I felt safe on base. The greatest threat to my safety was the random mortar and rocket attacks we received. I’m thankful that no one was injured during my deployment. There was also the possibility of harm from an escaped detainee, which didn’t happen either. Keep in mind I was never allowed to go into the Red Zone, where the real danger was. Nurses were protected, and much to our dismay, we were over-protected. But in retrospect I’m thankful for it.
You mentioned that the mission to win the hearts of the detainees might have been more symbolic than anything else. Were there any projects that you felt went beyond symbolism and impacted Iraq positively?
Yes! There is so much horror to war that it’s easy to overlook the positive things that happen or to dismiss positive efforts as some sort of PR ploy, but there was one project I was involved in that I think represented a genuine and successful effort to begin rebuilding Iraq.
I got to teach health courses to Iraqi women for the Preparatory Iraqi Nursing Course in Baghdad. These Iraqi women were risking their lives to attend these nursing courses. The courses were offered with the intention of empowering women and rebuilding Iraq’s nursing force. Normally, there are about four nurses per doctor. In Iraq, the numbers are closer to 100 doctors per nurse ... because women aren’t supposed to work outside the home. So I feel like nursing courses like the ones I was involved in were needed and quite successful. It was a wonderful experience for me.
Post-deployment PTSD and suicide seem to have skyrocketed in the military. Do you have any experiences with these?

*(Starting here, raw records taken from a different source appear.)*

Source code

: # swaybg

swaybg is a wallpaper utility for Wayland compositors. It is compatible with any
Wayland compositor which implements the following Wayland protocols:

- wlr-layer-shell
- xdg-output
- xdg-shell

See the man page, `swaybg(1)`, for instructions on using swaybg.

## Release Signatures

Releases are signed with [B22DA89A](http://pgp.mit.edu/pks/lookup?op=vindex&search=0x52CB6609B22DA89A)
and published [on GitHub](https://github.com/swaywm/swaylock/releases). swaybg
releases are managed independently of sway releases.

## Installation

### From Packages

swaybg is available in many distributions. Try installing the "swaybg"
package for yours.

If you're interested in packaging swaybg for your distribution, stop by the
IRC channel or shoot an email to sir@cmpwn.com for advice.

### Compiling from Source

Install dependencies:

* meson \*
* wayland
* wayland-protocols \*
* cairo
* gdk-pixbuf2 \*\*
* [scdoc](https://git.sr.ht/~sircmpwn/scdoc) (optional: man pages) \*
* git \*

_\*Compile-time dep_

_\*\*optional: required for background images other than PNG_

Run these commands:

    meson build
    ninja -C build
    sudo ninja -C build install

One thing I learned about serving in a war is that everyone has a breaking point. My breaking point came a little later than some of the others [in my mission], and it took the form of depression. My self-esteem plummeted. Maybe that’s just the nature of war.

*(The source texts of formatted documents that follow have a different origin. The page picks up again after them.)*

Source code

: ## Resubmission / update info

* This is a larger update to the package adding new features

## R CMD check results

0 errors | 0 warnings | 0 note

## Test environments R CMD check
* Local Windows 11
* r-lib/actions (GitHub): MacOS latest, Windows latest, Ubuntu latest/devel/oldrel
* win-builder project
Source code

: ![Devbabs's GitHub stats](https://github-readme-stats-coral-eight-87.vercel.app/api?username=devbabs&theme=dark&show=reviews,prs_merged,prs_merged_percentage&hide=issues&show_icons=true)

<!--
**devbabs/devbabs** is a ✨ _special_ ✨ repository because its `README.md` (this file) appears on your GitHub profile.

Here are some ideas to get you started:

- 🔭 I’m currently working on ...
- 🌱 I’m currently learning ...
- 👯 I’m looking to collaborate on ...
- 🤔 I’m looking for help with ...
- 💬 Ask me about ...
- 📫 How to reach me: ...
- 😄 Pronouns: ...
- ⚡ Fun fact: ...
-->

I didn’t do a good job setting boundries. I was so concerned with convincing them that Americans are good people, I exhausted my reservoir.

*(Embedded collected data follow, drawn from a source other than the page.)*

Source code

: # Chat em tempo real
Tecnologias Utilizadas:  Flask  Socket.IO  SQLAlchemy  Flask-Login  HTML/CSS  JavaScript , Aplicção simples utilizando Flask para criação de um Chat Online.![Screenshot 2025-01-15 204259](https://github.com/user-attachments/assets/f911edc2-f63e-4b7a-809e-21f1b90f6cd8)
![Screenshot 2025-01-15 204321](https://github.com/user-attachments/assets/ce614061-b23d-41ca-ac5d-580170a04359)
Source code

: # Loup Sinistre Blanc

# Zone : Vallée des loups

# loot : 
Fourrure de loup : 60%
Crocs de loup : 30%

But now Army nurses and doctors deploy for six months instead of a year, and I hear that’s really helped people cope with the experience. Because by the time I finally made it home after a year, I felt totally isolated and worthless. Normal people on the street had no idea what I’d been through, so I felt alone. I struggled with depression and sought counseling.
The counseling has really helped me because I now realize that, like a lot of nurses, I will give of myself until nothing is left. And with the work demands and backdrop of war, I think that limiting someone’s exposure to six months will help minimize the strain.
A few of the people I worked with attempted suicide. A medical service officer I lived with made the national news when she took a psyche nurse hostage with her gun and eventually shot herself in the stomach. And I think my mission had a 75 percent divorce rate. But, in my experience of a woman who never left base, the time factor played a crucial role. The first few months of deployment are exciting, but continued exposure is draining. Unfortunately, the new six-month timeframe only applies to nurses and doctors, not to everyone else.
What’s the most important take-home lesson from your deployment?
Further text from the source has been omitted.